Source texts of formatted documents

Start of Block

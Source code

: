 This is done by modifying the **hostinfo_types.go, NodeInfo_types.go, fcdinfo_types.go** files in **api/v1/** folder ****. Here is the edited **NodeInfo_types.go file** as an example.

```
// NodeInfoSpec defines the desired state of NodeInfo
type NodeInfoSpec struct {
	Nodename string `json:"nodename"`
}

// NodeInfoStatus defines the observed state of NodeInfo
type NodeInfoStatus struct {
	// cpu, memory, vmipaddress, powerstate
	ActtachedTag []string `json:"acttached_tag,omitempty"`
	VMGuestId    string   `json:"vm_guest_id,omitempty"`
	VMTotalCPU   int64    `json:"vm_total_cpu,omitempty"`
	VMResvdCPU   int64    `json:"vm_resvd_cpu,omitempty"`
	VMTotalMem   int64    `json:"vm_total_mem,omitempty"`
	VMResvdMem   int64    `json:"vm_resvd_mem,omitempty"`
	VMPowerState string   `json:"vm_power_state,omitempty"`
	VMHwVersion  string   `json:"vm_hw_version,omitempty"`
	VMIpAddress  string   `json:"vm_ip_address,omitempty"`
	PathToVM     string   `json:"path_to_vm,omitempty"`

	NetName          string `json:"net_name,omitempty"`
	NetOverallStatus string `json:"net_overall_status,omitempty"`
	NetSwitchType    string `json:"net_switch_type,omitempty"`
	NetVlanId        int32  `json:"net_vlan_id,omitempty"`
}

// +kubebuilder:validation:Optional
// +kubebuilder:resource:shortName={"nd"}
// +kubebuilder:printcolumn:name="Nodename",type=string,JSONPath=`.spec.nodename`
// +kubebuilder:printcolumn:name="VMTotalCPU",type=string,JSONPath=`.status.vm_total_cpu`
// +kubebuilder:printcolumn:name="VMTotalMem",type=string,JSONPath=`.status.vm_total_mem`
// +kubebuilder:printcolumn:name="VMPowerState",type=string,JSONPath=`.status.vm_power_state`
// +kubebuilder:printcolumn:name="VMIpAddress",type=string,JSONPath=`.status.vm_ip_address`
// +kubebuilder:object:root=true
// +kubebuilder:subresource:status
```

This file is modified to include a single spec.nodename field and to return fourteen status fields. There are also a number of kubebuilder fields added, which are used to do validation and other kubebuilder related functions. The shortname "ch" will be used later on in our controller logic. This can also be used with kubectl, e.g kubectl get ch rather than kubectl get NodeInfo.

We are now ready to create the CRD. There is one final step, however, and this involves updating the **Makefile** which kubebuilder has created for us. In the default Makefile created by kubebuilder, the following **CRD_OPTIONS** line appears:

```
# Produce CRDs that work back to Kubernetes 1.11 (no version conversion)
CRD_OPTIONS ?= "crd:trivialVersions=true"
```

End of Block

• WHAT YOU NEED TO DO:
In the entries above, tally the lines containing the word "validation" and return only the tally.

• FINISHED TASK:
2